Rok później Sławek znów podpisał Krucjatę, dwa razy zabrał dzieci na pieszą pielgrzymkę do Częstochowy. Zaczęli formację w kręgach rodzin. Wrócili do siebie jako małżeństwo. W grudniu
2000 r. na świat przyszedł Maciek. Półtora roku po nim Klaudia. Gdy maleństwo miało kilka miesięcy, Sławek ze zdwojoną siłą wrócił do alkoholu. Natychmiast znalazło się wokół niego grono
„niezawodnych kolegów”. Przestał uczęszczać na krąg rodzin, przy którym ciągle trwała Lucyna. Brakowało pieniędzy. Lucyna zaczęła szukać pomocy wszędzie, gdzie się tylko dało. Nie mogła pójść
do pracy przy dwójce maleńkich dzieci.
Pomoc parafialnej Caritas i opieki społecznej na niewiele wystarczyła. Stali się bywalcami kuchni albertyńskiej. Więzi małżeńskie jak przed laty wisiały na włosku. 2 miesiące temu, po kłótni
z szefem, stracił pracę. Ostatnio, po 4 latach przerwy Lucyna znalazła dorywczą pracę za 300 zł miesięcznie. Dla niej to bardzo dużo. Ale w tym czasie ktoś musi zająć
się maluchami. Schorowanej babci przychodzi to z trudem. Starsze dzieci mają dużo nauki w gimnazjum i zajęcia pozalekcyjne. Lucynie zależy na tym, by jak najwięcej umiały.

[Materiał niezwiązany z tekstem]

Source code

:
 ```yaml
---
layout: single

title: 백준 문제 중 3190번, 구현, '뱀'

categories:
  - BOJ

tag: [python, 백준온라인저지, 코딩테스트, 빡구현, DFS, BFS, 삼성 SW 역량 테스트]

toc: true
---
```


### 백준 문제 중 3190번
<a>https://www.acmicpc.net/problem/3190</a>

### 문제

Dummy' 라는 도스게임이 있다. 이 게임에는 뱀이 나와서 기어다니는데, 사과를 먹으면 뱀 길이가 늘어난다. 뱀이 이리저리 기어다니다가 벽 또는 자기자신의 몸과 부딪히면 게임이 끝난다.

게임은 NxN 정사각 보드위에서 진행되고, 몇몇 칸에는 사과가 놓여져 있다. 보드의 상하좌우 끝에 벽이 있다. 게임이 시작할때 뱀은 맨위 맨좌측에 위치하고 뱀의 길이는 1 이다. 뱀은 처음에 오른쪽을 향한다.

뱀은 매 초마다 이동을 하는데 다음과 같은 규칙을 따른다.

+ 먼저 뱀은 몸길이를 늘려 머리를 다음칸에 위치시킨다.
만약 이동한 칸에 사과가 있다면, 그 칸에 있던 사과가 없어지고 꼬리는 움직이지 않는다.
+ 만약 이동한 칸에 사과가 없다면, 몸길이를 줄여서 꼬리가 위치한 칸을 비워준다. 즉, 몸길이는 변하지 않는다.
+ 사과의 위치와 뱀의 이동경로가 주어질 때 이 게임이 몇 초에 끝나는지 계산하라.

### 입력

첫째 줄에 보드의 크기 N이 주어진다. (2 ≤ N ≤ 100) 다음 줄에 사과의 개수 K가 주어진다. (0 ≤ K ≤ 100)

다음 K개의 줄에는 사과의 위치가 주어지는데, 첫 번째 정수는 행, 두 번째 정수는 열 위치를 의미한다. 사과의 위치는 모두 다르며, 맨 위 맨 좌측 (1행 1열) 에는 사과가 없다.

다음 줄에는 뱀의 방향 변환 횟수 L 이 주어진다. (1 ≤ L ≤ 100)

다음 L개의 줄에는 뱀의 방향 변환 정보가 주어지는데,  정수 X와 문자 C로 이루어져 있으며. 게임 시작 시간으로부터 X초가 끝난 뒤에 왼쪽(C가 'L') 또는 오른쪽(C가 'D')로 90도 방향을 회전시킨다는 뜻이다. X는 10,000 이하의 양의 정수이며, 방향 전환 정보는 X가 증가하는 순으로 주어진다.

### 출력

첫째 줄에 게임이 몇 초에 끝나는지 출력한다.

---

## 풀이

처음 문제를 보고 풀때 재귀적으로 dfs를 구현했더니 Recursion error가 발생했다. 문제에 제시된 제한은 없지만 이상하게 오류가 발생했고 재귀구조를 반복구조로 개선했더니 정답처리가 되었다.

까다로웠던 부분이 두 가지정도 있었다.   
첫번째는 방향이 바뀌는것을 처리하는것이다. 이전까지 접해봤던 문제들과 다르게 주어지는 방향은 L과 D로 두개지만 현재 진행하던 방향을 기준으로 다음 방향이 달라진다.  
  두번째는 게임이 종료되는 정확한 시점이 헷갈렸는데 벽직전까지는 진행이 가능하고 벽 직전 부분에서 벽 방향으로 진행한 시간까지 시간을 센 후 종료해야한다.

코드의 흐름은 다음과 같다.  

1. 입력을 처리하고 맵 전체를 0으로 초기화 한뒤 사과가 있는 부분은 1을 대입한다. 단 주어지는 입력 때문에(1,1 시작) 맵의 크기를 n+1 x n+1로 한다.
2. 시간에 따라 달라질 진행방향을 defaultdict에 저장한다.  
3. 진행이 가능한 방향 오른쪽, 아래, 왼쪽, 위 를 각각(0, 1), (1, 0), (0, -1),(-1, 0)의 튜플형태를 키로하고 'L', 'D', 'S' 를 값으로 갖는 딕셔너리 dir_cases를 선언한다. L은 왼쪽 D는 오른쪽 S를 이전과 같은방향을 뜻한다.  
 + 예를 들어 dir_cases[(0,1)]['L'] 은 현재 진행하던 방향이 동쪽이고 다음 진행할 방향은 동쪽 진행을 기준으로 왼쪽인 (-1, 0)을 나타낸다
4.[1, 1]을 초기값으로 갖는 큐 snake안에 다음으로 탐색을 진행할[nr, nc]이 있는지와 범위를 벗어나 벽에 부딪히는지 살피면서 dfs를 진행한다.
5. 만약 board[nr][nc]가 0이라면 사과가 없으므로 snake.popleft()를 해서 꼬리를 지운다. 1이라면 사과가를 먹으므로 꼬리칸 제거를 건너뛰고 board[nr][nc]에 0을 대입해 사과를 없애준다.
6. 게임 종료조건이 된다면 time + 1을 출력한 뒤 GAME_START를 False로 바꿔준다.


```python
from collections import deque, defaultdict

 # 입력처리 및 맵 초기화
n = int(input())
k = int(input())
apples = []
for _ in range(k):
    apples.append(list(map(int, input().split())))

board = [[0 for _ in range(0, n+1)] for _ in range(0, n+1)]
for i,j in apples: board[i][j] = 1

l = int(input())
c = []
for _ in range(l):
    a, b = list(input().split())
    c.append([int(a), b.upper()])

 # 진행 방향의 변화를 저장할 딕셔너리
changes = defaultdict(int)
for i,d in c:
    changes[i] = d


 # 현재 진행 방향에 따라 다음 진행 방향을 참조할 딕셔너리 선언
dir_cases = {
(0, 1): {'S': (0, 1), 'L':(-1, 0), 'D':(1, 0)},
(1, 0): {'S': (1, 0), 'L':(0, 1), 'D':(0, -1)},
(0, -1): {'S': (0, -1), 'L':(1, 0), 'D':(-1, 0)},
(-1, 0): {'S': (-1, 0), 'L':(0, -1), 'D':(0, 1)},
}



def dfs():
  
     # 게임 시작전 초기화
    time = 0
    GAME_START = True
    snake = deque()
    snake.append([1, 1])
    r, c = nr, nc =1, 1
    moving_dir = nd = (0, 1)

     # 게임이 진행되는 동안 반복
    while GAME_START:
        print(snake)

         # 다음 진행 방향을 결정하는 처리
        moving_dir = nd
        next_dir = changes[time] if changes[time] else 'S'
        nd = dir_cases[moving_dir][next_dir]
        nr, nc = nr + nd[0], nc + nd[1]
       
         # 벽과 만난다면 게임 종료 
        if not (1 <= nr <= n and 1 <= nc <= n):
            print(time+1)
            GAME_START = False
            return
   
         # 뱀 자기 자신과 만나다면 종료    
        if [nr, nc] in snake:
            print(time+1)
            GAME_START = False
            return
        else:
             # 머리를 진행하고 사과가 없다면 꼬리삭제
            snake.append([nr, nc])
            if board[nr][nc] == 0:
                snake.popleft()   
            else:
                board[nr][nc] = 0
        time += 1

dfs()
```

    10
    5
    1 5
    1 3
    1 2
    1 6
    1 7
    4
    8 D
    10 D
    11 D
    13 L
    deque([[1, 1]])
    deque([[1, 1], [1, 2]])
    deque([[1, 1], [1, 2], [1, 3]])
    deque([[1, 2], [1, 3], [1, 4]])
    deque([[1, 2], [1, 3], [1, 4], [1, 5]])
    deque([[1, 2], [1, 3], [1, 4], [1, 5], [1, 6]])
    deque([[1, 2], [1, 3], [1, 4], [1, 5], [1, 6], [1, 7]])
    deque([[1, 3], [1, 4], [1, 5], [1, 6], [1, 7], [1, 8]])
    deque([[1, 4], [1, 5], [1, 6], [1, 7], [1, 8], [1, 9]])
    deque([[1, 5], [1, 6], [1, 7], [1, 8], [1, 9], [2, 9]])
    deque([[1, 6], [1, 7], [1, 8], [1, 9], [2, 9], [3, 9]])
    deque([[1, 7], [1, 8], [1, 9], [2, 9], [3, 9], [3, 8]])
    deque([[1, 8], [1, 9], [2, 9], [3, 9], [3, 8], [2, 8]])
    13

Obecnie nie wie, jak ratować tonące małżeństwo, jak przywrócić starszym dzieciom szacunek dla wiecznie pijanego ojca, skoro on sam o to nie zabiega. I wreszcie, jak wyjść z ubóstwa.
„Jakim poniżeniem jest korzystanie z darmowej kuchni, wie tylko ten, kto tego doświadczył” - mówi. - Z 16 lat małżeństwa prawie wszystkie przepite, ciasna
1-pokojowa klitka dla sześciu osób, ciągłe choroby dzieci, niedożywienie, jak szukać w tym wszystkim wspólnej drogi do Boga, skoro jedno z nas nie chce?”.
* * *
Wielu moim dotychczasowym rozmówcom udało się wygrać walkę z alkoholem. Może dla Sławka i jego rodziny nie przyszedł jeszcze czas zwycięstwa, choć 6 lat temu po oazie letniej wydawało się, że tak jest. Dajmy każdemu szansę na pokonanie jego słabości - dajmy szansę, nie częstując go alkoholem.